Nov 27, 2008

Wall Street vs. Detroit




When our parents were learning to drive in the 1960s & 70s, American car companies were roaring industries raking in incredible sales and profits. Auto workers demanded a fair share of the profits, fought for the benefits they deserved, and the middle class in America grew strong. Blinded by their successes, the American car companies continued with their trend of building big gas-guzzling cars, and in the 1990s, this business model culminated with the SUV. Over the last few years, with the downswing in the economy, auto workers sacrificed many of their previous benefits in order to keep the car companies afloat, but they couldn’t save the auto industry on their own. Then things really got tough, with the mortgage crisis and the credit crunch.

You may remember that Wall Street was bailed out not too long ago. Some people groaned about the bailout, but it was seen as necessary to keep the financial institutions going.

So why are the same people who suppoted the Wall Street bailot against the auto bailout? Why so much talk about letting people "learn their lesson the hard way”? The difference is Wall Street represents the interests of the rich, and Detroit represents the interest of hard-working middle-class America.

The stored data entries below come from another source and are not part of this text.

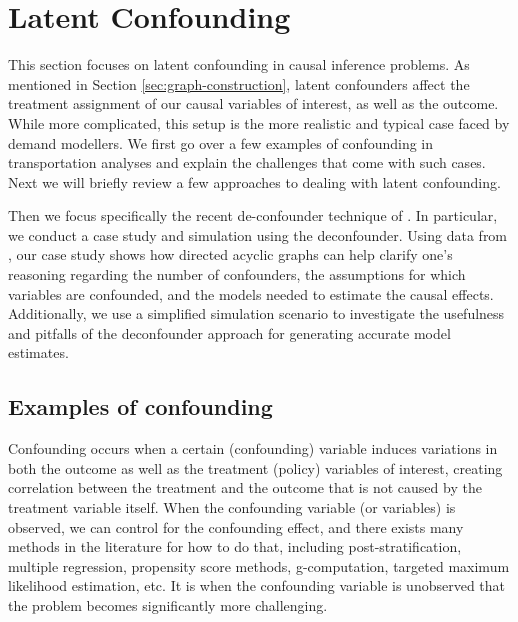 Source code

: \section{Latent Confounding}
\label{sec:latent-confounding}

This section focuses on latent confounding in causal inference problems.
As mentioned in Section \ref{sec:graph-construction},  latent confounders affect the treatment assignment of our causal variables of interest, as well as the outcome.
While more complicated, this setup is the more realistic and typical case faced by demand modellers.
We first go over a few examples of confounding in transportation analyses and explain
the challenges that come with such cases.
Next we will briefly review a few approaches to dealing with latent confounding.

Then we focus specifically the recent de-confounder technique of \citet{wang_2019_blessings}.
In particular, we conduct a case study and simulation using the deconfounder.
Using data from \citet{brathwaite_asymmetric}, our case study shows how directed acyclic graphs can help clarify
one's reasoning regarding the number of confounders,
the assumptions for which variables are confounded,
and the models needed to estimate the causal effects.
Additionally, we use a simplified simulation scenario to investigate the usefulness
and pitfalls of the deconfounder approach for generating accurate model estimates.

\subsection{Examples of confounding}
\label{sec:confounding-examples}

Confounding occurs when a certain (confounding) variable induces variations in
both the outcome as well as the treatment (policy) variables of interest,
creating correlation between the treatment and the outcome that is not caused
by the treatment variable itself. When the confounding variable (or variables) is
observed, we can control for the confounding effect, and there exists many
methods in the literature for how to do that, including post-stratification,
multiple regression, propensity score methods, g-computation, targeted maximum likelihood estimation, etc.
It is when the confounding variable is unobserved that the problem becomes significantly more challenging.

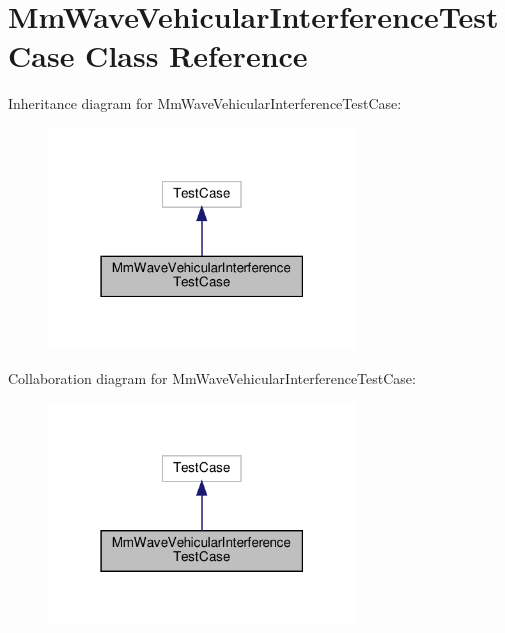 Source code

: \hypertarget{classMmWaveVehicularInterferenceTestCase}{}\section{Mm\+Wave\+Vehicular\+Interference\+Test\+Case Class Reference}
\label{classMmWaveVehicularInterferenceTestCase}


Inheritance diagram for Mm\+Wave\+Vehicular\+Interference\+Test\+Case\+:
\nopagebreak
\begin{figure}[H]
\begin{center}
\leavevmode
\includegraphics[width=231pt]{classMmWaveVehicularInterferenceTestCase__inherit__graph}
\end{center}
\end{figure}


Collaboration diagram for Mm\+Wave\+Vehicular\+Interference\+Test\+Case\+:
\nopagebreak
\begin{figure}[H]
\begin{center}
\leavevmode
\includegraphics[width=231pt]{classMmWaveVehicularInterferenceTestCase__coll__graph}
\end{center}
\end{figure}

In these times of real economic hardship, the people with all the power in these companies still don’t quite seem to understand what it means to suffer. When they went to Congress last week to ask for a $25 billion bailout, the CEOs of these giant companies each flew to DC in a private jet! In case you missed it on the Daily Show, here are the chiefs of America’s floundering auto industries, unwilling to part with their private jets:




The good news is that GM is now giving up two of its five corporate checks. Apparently “G.M. says the timing is coincidental since it was already in the process of returning the two jets.”